Disappointing IPO. French fashion holding SMCP will use (paywall) the €500 million it just raised on the Euronext to pay off debt and expand in China, Europe and North America. SMCP, the owner of affordable luxury brands Sandro, Maje and Claudie Pierlot is still controlled by the Chinese Shandong Ruyi Group which retains a 51% stake in the company. On the first day of trading, the stock fell more than 4.5 percent to 21 Euros.

Cash strapped. Sears, still bleeding cash, borrowed another $40 million from its chairman and CEO Edward Lampert. Two weeks ago, the owner of hedge fund ESL Investments already loaned the ailing American retailer $100 million. Lampert plans to transform Sears into a membership-based company with fewer stores. So far, however, he failed to convince credit rating agencies, which are anxious about a possible default on outstanding bonds. Since 2011, Sears has lost about $11 billion.


Quick step. On October 19th, Adidas launched (image gallery) its first six-piece collection of running shoes manufactured in its new German Speedfactory.

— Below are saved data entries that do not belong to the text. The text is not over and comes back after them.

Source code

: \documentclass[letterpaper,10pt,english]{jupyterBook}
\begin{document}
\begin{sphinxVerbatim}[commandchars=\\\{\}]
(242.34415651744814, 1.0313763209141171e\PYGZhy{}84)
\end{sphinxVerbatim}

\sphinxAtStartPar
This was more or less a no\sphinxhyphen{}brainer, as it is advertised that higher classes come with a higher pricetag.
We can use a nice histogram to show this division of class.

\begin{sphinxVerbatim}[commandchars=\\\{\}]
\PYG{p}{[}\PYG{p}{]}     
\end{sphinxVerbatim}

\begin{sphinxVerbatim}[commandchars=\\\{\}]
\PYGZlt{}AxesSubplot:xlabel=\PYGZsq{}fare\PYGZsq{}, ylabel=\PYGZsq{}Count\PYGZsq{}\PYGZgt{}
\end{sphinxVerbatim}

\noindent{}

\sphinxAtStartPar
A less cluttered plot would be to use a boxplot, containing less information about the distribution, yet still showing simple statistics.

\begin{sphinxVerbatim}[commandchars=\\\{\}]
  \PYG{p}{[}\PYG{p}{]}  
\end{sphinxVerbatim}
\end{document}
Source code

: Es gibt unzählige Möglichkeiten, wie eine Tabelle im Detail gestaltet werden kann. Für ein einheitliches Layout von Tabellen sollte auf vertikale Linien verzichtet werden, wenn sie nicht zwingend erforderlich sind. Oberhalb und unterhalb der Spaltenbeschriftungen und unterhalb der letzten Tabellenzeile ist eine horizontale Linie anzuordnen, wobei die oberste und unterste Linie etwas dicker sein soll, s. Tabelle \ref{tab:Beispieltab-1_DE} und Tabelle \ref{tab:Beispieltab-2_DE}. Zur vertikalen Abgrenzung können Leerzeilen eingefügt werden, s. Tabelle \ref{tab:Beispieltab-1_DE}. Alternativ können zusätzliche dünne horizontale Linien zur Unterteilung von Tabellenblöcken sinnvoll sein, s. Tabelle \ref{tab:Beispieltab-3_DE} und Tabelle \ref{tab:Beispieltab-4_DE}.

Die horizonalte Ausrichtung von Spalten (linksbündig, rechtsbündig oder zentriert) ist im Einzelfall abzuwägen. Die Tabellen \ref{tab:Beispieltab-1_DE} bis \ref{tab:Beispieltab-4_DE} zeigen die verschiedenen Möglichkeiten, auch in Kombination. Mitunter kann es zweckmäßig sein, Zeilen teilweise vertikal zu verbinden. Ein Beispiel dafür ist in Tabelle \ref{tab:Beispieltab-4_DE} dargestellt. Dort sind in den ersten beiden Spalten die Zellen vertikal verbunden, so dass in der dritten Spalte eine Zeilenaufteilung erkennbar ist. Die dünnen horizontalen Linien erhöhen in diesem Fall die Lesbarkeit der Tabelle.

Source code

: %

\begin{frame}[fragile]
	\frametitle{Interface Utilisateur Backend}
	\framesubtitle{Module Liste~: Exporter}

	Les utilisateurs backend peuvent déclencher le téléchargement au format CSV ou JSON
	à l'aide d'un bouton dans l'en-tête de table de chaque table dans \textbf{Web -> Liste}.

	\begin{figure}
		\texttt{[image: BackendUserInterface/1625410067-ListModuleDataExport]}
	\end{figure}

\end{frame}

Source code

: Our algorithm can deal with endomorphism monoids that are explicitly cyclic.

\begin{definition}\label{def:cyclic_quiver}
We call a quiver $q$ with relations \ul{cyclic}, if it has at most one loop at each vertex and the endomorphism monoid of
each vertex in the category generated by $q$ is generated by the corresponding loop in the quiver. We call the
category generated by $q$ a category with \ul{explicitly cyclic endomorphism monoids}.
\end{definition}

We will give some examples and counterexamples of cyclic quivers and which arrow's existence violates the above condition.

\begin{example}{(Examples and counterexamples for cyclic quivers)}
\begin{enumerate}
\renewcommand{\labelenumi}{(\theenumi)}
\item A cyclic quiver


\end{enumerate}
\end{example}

Showcased in London and inspired by the British capital, the collection was designed, produced and delivered within 45 days instead of the usual 18 months. Paris, New York, Los Angeles, Tokyo and Shanghai will also get their own, fashion inpired sneaker capsules. This fall, Adidas will open a second Speedfactory in Atlanta, Georgia.

Sharing the bill. Paypal has launched a new collaboration with its peer-to-peer payment service Venmo. Venmo allows users to split restaurant bills among each other. The new service, Pay with Venmo, allows users to split retail purchases as well. The service is already available in two million retail stores including Lululemon, Forever 21 and Foot Locker, allowing them to better compete with and differentiate from online giant Amazon.


Buy - or meditate. British cult fashion store Browns has opened a new showcase in East London. The company owned by e-tailer FarFetch promises to reinvent the brick and mortar experience. The entrance converts into a temporary space dedicated to independent creatives, and inside the store there is a "nomad" project with semi-permanent retail concepts. The store also features an Immersive Experience Room where shoppers are invited to meditate.

Christmas surprise. This season the Ikea holiday catalog skips its traditional red and green features. Instead, the catalog plays on clean neutral whites and gray hues, with los of sparkles added by shiny chandeliers and LED embellishments. For customers who seek more, there will always be the over-the-top Neiman Marcus extravaganza. Its 91st edition features a New Year's Eve rooftop party in New York for $1.6 million, his and her limited-edition Rolls Royce models for about $450.000 each, and an $8000 set of eight dolls which includes - of course - an elaborate doll house.